David Adjaye Designs a Tower for the Financial District

When the British-Ghanaian architect David Adjaye set out to design his first skyscraper, a 66-story condominium building that will rise about 800 feet at 130 William Street in the financial district, he wanted it to stand out from the area’s new glass towers while also riffing on the city’s architectural past.

“Let’s not do another curtain-wall glass building,” Mr.
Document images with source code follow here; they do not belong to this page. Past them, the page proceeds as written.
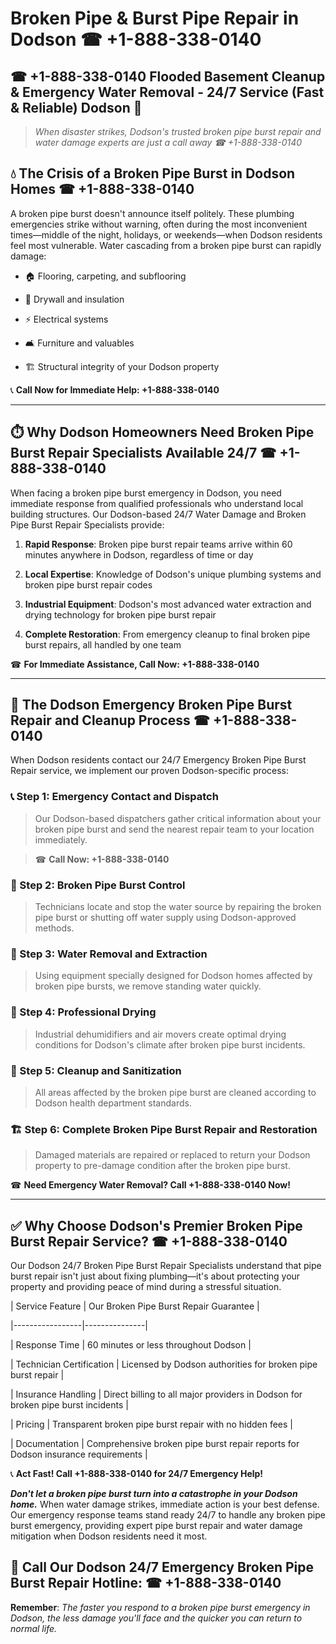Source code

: # Broken Pipe & Burst Pipe Repair in Dodson ☎ +1-888-338-0140  
## ☎ +1-888-338-0140 Flooded Basement Cleanup & Emergency Water Removal - 24/7 Service (Fast & Reliable) Dodson 🚨  

> *When disaster strikes, Dodson's trusted broken pipe burst repair and water damage experts are just a call away ☎ +1-888-338-0140*  

## 💧 The Crisis of a Broken Pipe Burst in Dodson Homes ☎ +1-888-338-0140  

A broken pipe burst doesn't announce itself politely. These plumbing emergencies strike without warning, often during the most inconvenient times—middle of the night, holidays, or weekends—when Dodson residents feel most vulnerable. Water cascading from a broken pipe burst can rapidly damage:  

* 🏠 Flooring, carpeting, and subflooring  
* 🧱 Drywall and insulation  
* ⚡ Electrical systems  
* 🛋️ Furniture and valuables  
* 🏗️ Structural integrity of your Dodson property  

📞 **Call Now for Immediate Help: +1-888-338-0140**  

---  

## ⏱️ Why Dodson Homeowners Need Broken Pipe Burst Repair Specialists Available 24/7 ☎ +1-888-338-0140  

When facing a broken pipe burst emergency in Dodson, you need immediate response from qualified professionals who understand local building structures. Our Dodson-based 24/7 Water Damage and Broken Pipe Burst Repair Specialists provide:  

1. **Rapid Response**: Broken pipe burst repair teams arrive within 60 minutes anywhere in Dodson, regardless of time or day  
2. **Local Expertise**: Knowledge of Dodson's unique plumbing systems and broken pipe burst repair codes  
3. **Industrial Equipment**: Dodson's most advanced water extraction and drying technology for broken pipe burst repair  
4. **Complete Restoration**: From emergency cleanup to final broken pipe burst repairs, all handled by one team  

☎ **For Immediate Assistance, Call Now: +1-888-338-0140**  

---  

## 🔧 The Dodson Emergency Broken Pipe Burst Repair and Cleanup Process ☎ +1-888-338-0140  

When Dodson residents contact our 24/7 Emergency Broken Pipe Burst Repair service, we implement our proven Dodson-specific process:  

### 📞 Step 1: Emergency Contact and Dispatch  
> Our Dodson-based dispatchers gather critical information about your broken pipe burst and send the nearest repair team to your location immediately.  
> ☎ **Call Now: +1-888-338-0140**  

### 🚿 Step 2: Broken Pipe Burst Control  
> Technicians locate and stop the water source by repairing the broken pipe burst or shutting off water supply using Dodson-approved methods.  

### 🌊 Step 3: Water Removal and Extraction  
> Using equipment specially designed for Dodson homes affected by broken pipe bursts, we remove standing water quickly.  

### 💨 Step 4: Professional Drying  
> Industrial dehumidifiers and air movers create optimal drying conditions for Dodson's climate after broken pipe burst incidents.  

### 🧼 Step 5: Cleanup and Sanitization  
> All areas affected by the broken pipe burst are cleaned according to Dodson health department standards.  

### 🏗️ Step 6: Complete Broken Pipe Burst Repair and Restoration  
> Damaged materials are repaired or replaced to return your Dodson property to pre-damage condition after the broken pipe burst.  

☎ **Need Emergency Water Removal? Call +1-888-338-0140 Now!**  

---  

## ✅ Why Choose Dodson's Premier Broken Pipe Burst Repair Service? ☎ +1-888-338-0140  

Our Dodson 24/7 Broken Pipe Burst Repair Specialists understand that pipe burst repair isn't just about fixing plumbing—it's about protecting your property and providing peace of mind during a stressful situation.  

| Service Feature | Our Broken Pipe Burst Repair Guarantee |  
|-----------------|---------------|  
| Response Time | 60 minutes or less throughout Dodson |  
| Technician Certification | Licensed by Dodson authorities for broken pipe burst repair |  
| Insurance Handling | Direct billing to all major providers in Dodson for broken pipe burst incidents |  
| Pricing | Transparent broken pipe burst repair with no hidden fees |  
| Documentation | Comprehensive broken pipe burst repair reports for Dodson insurance requirements |  

📞 **Act Fast! Call +1-888-338-0140 for 24/7 Emergency Help!**  

***Don't let a broken pipe burst turn into a catastrophe in your Dodson home.*** When water damage strikes, immediate action is your best defense. Our emergency response teams stand ready 24/7 to handle any broken pipe burst emergency, providing expert pipe burst repair and water damage mitigation when Dodson residents need it most.  

## 📱 Call Our Dodson 24/7 Emergency Broken Pipe Burst Repair Hotline: ☎ +1-888-338-0140  

**Remember**: *The faster you respond to a broken pipe burst emergency in Dodson, the less damage you'll face and the quicker you can return to normal life.*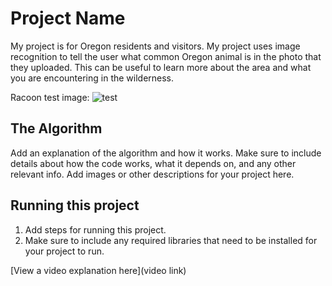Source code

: 
# Project Name

My project is for Oregon residents and visitors. My project uses image recognition to tell the user what common Oregon animal is in the photo that they uploaded. This can be useful to learn more about the area and what you are encountering in the wilderness. 

Racoon test image:
![test](https://github.com/user-attachments/assets/8a25f914-a3bd-44a9-a2c9-8154c4ecbb4c)

## The Algorithm

Add an explanation of the algorithm and how it works. Make sure to include details about how the code works, what it depends on, and any other relevant info. Add images or other descriptions for your project here. 

## Running this project

1. Add steps for running this project.
2. Make sure to include any required libraries that need to be installed for your project to run.

[View a video explanation here](video link)
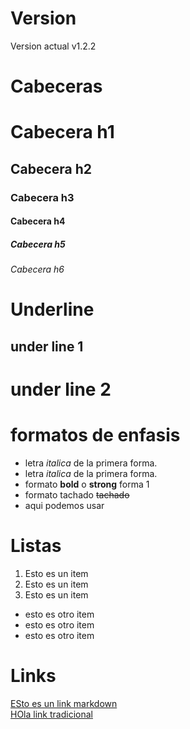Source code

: # Version
Version actual v1.2.2

# Cabeceras
# Cabecera h1
## Cabecera h2
### Cabecera h3
#### Cabecera h4
##### Cabecera h5
###### Cabecera h6

# Underline
under line 1
------------

under line 2
============

# formatos de enfasis
- letra *italica* de la primera forma.
- letra _italica_ de la primera forma.
- formato **bold** o __strong__ forma 1
- formato tachado ~~tachado~~
- aqui podemos usar 

# Listas
1. Esto es un item
2. Esto es un item
3. Esto es un item
- esto es otro item
- esto es otro item
- esto es otro item

# Links
[ESto es un link markdown](https://www.google.com)<br/>
<a href="">HOla link tradicional</a>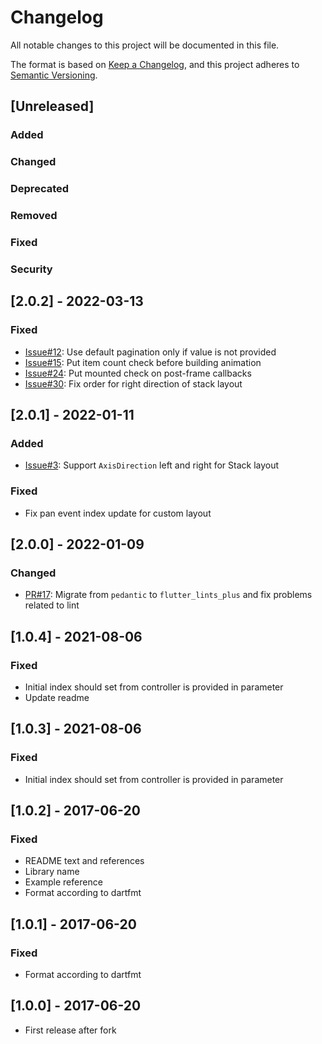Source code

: # Changelog

All notable changes to this project will be documented in this file.

The format is based on [Keep a Changelog](https://keepachangelog.com/en/1.0.0/),
and this project adheres to [Semantic Versioning](https://semver.org/spec/v2.0.0.html).

## [Unreleased]

### Added

### Changed

### Deprecated

### Removed

### Fixed

### Security

## [2.0.2] - 2022-03-13

### Fixed

- [Issue#12](https://github.com/TheAnkurPanchani/card_swiper/issues/12): Use default pagination only if value is not provided
- [Issue#15](https://github.com/TheAnkurPanchani/card_swiper/issues/15): Put item count check before building animation
- [Issue#24](https://github.com/TheAnkurPanchani/card_swiper/issues/24): Put mounted check on post-frame callbacks
- [Issue#30](https://github.com/TheAnkurPanchani/card_swiper/issues/30): Fix order for right direction of stack layout

## [2.0.1] - 2022-01-11

### Added

- [Issue#3](https://github.com/TheAnkurPanchani/card_swiper/issues/3): Support `AxisDirection` left and right for Stack layout

### Fixed

- Fix pan event index update for custom layout

## [2.0.0] - 2022-01-09

### Changed

- [PR#17](https://github.com/TheAnkurPanchani/card_swiper/pull/17): Migrate from `pedantic` to `flutter_lints_plus` and fix problems related to lint

## [1.0.4] - 2021-08-06

### Fixed

- Initial index should set from controller is provided in parameter
- Update readme

## [1.0.3] - 2021-08-06

### Fixed

- Initial index should set from controller is provided in parameter

## [1.0.2] - 2017-06-20

### Fixed

- README text and references
- Library name
- Example reference
- Format according to dartfmt

## [1.0.1] - 2017-06-20

### Fixed

- Format according to dartfmt

## [1.0.0] - 2017-06-20

- First release after fork
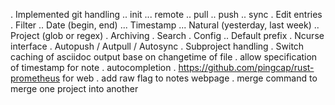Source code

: . Implemented git handling
.. init
... remote
.. pull
.. push
.. sync
. Edit entries
. Filter
.. Date (begin, end)
... Timestamp
... Natural (yesterday, last week)
.. Project (glob or regex)
. Archiving
. Search
. Config
.. Default prefix
. Ncurse interface
. Autopush / Autpull / Autosync
. Subproject handling
. Switch caching of asciidoc output base on changetime of file
. allow specification of timestamp for note
. autocompletion
. https://github.com/pingcap/rust-prometheus for web 
. add raw flag to notes webpage
. merge command to merge one project into another
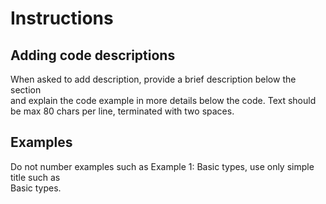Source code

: # Instructions


## Adding code descriptions 

When asked to add description, provide a brief description below the section  
and explain the code example in more details below the code.  Text should be 
max 80 chars per line, terminated with two spaces. 

## Examples 

Do not number examples such as Example 1: Basic types, use only simple title such as  
Basic types.
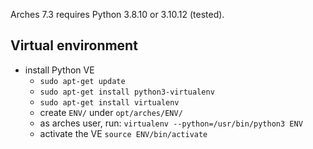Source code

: 
Arches 7.3 requires Python 3.8.10 or 3.10.12 (tested).


## Virtual environment

* install Python VE
	- `sudo apt-get update` 	
	- `sudo apt-get install python3-virtualenv`
	- `sudo apt-get install virtualenv`
	- create `ENV/` under `opt/arches/ENV/`
	- as arches user, run: `virtualenv --python=/usr/bin/python3 ENV`
	- activate the VE `source ENV/bin/activate`
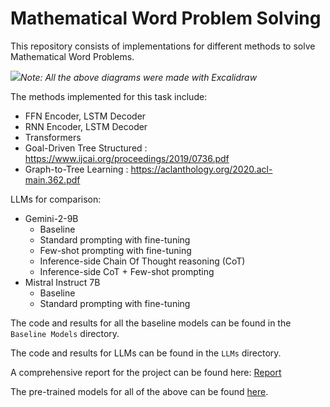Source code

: # Mathematical Word Problem Solving

This repository consists of implementations for different methods to solve Mathematical Word Problems.

<img src="collage.png">*Note: All the above diagrams were made with Excalidraw*</img>

The methods implemented for this task include:
- FFN Encoder, LSTM Decoder
- RNN Encoder, LSTM Decoder
- Transformers
- Goal-Driven Tree Structured : https://www.ijcai.org/proceedings/2019/0736.pdf
- Graph-to-Tree Learning : https://aclanthology.org/2020.acl-main.362.pdf

LLMs for comparison:
  - Gemini-2-9B
    - Baseline
    - Standard prompting with fine-tuning
    - Few-shot prompting with fine-tuning
    - Inference-side Chain Of Thought reasoning (CoT)
    - Inference-side CoT + Few-shot prompting
  - Mistral Instruct 7B
    - Baseline
    - Standard prompting with fine-tuning

The code and results for all the baseline models can be found in the `Baseline Models` directory.

The code and results for LLMs can be found in the `LLMs` directory.

A comprehensive report for the project can be found here: [Report](./final_report_team_44.pdf)

The pre-trained models for all of the above can be found [here](https://drive.google.com/drive/folders/1eciPU5mak6DJTdNAZxl-m283GA38f4mm).
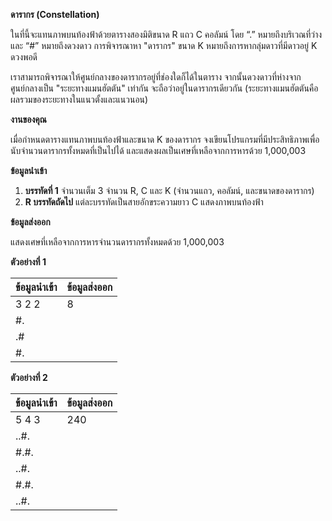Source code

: **ดารากร (Constellation)**

ในที่นี้จะแทนภาพบนท้องฟ้าด้วยตารางสองมิติขนาด R แถว C คอลัมน์ โดย “.” หมายถึงบริเวณที่ว่าง และ “#” หมายถึงดวงดาว การพิจารณาหา "ดารากร" ขนาด K หมายถึงการหากลุ่มดาวที่มีดาวอยู่ K ดวงพอดี

เราสามารถพิจารณาให้ศูนย์กลางของดารากรอยู่ที่ช่องใดก็ได้ในตาราง จากนั้นดวงดาวที่ห่างจากศูนย์กลางเป็น "ระยะทางแมนฮัตตัน" เท่ากัน จะถือว่าอยู่ในดารากรเดียวกัน (ระยะทางแมนฮัตตันคือผลรวมของระยะทางในแนวตั้งและแนวนอน)

**งานของคุณ**

เมื่อกำหนดตารางแทนภาพบนท้องฟ้าและขนาด K ของดารากร จงเขียนโปรแกรมที่มีประสิทธิภาพเพื่อนับจำนวนดารากรทั้งหมดที่เป็นไปได้ และแสดงผลเป็นเศษที่เหลือจากการหารด้วย 1,000,003

**ข้อมูลนำเข้า**

1.  **บรรทัดที่ 1** จำนวนเต็ม 3 จำนวน R, C และ K (จำนวนแถว, คอลัมน์, และขนาดของดารากร)
2.  **R บรรทัดถัดไป** แต่ละบรรทัดเป็นสายอักขระความยาว C แสดงภาพบนท้องฟ้า

**ข้อมูลส่งออก**

แสดงเศษที่เหลือจากการหารจำนวนดารากรทั้งหมดด้วย 1,000,003

**ตัวอย่างที่ 1**

| ข้อมูลนำเข้า | ข้อมูลส่งออก |
| :--- | :--- |
| 3 2 2 | 8 |
| #. | |
| .# | |
| #. | |

**ตัวอย่างที่ 2**

| ข้อมูลนำเข้า | ข้อมูลส่งออก |
| :--- | :--- |
| 5 4 3 | 240 |
| ..#. | |
| #.#. | |
| ..#. | |
| #.#. | |
| ..#. | |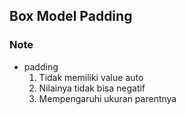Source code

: ## Box Model Padding

### Note
- padding
  1. Tidak memiliki value auto
  2. Nilainya tidak bisa negatif
  3. Mempengaruhi ukuran parentnya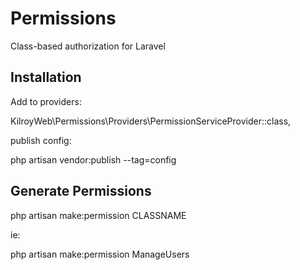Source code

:# Permissions

Class-based authorization for Laravel

## Installation

Add to providers:

KilroyWeb\Permissions\Providers\PermissionServiceProvider::class,

publish config:

php artisan vendor:publish --tag=config

## Generate Permissions

php artisan make:permission CLASSNAME

ie:

php artisan make:permission ManageUsers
Adjaye said he told himself after his firm, Adjaye Associates, was commissioned by the real estate company Lightstone. “Let’s look at the incredible tradition of masonry architecture in downtown and Midtown New York.”

The goal, he said, was to design a structure with “that great New York apartment quality you see in neighborhoods like Chelsea, with London Terrace, and Midtown, with all the amazing Gothic housing blocks — places that different generations want to live in.”

However, Mr. Adjaye, an innovative architect best known for designing the Smithsonian’s National Museum of African American History and Culture in Washington, wasn’t interested in merely copying the brick buildings of the past.

Rows of arched windows in the building are meant to recall New York’s early warehouses.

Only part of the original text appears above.